The deal signed under the previous government is the largest single foreign-funded infrastructure project in Sri Lanka, and was seen as a sign of the island nation reducing its dependence on China.
President Gotabaya Rajapaksa, elected last year, told the transport ministry to "terminate this project and close the project office with immediate effect", top aide P.B. Jayasundara said in a letter to the ministry.
There was no immediate comment from the Japan International Cooperation Agency (JICA), which in March last year loaned 30 billion yen ($285 million) to finance the first phase of the Light Rail Transit (LRT).
Japanese technology including rolling stock was to be used on the rail system, which included 16 stations over 15.7 kilometres (9.8 miles).
Detailed planning and land acquisition for the project in Colombo, which has some of the worst traffic congestion in South Asia, had already been completed and initial construction was under way.

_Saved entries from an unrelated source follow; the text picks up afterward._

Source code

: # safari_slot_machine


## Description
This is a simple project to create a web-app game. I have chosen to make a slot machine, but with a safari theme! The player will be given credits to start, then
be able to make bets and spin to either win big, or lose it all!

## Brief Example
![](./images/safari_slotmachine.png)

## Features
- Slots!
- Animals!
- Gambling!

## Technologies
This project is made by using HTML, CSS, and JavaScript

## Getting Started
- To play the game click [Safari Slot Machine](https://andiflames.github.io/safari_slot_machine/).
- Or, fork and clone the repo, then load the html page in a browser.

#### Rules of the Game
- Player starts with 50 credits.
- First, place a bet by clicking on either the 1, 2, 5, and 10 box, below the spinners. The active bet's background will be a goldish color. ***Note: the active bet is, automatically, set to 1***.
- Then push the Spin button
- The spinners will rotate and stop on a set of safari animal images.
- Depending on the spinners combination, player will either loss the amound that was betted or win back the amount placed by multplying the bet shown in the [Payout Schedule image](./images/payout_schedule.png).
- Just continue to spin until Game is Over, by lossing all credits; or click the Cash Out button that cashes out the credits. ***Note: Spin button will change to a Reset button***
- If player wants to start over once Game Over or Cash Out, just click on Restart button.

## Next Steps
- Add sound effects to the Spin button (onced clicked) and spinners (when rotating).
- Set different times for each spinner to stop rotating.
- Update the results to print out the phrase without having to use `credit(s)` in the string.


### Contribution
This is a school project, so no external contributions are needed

The Japanese loan carries an interest rate of 0.1 percent and is repayable over 40 years with a 12-year grace period. Japan has already funded sections of new expressways and a key bridge to reduce traffic congestion in and out of the capital.

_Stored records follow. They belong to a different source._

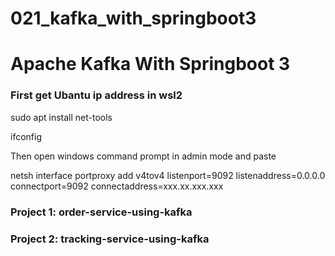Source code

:# 021_kafka_with_springboot3
# Apache Kafka With Springboot 3

### First get Ubantu ip address in wsl2
sudo apt install net-tools

ifconfig

Then open windows command prompt in admin mode and paste

netsh interface portproxy add v4tov4 listenport=9092 listenaddress=0.0.0.0 connectport=9092 connectaddress=xxx.xx.xxx.xxx

### Project 1: order-service-using-kafka
### Project 2: tracking-service-using-kafka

Under former president Mahinda Rajapaksa -- the incumbent's brother -- Sri Lanka borrowed billions of dollars from China for projects including ports, highways and railways.
But several ended up as white elephants and left the country facing a mountain of debt -- mainly to China -- stoking fears about Beijing's "Belt and Road" masterplan for overseas infrastructure.
Unable to service its loans, the then government of prime minister Ranil Wickremesinghe leased a Chinese-built port at Hambantota in the island's south to a Beijing company for $1.12 billion in 2017.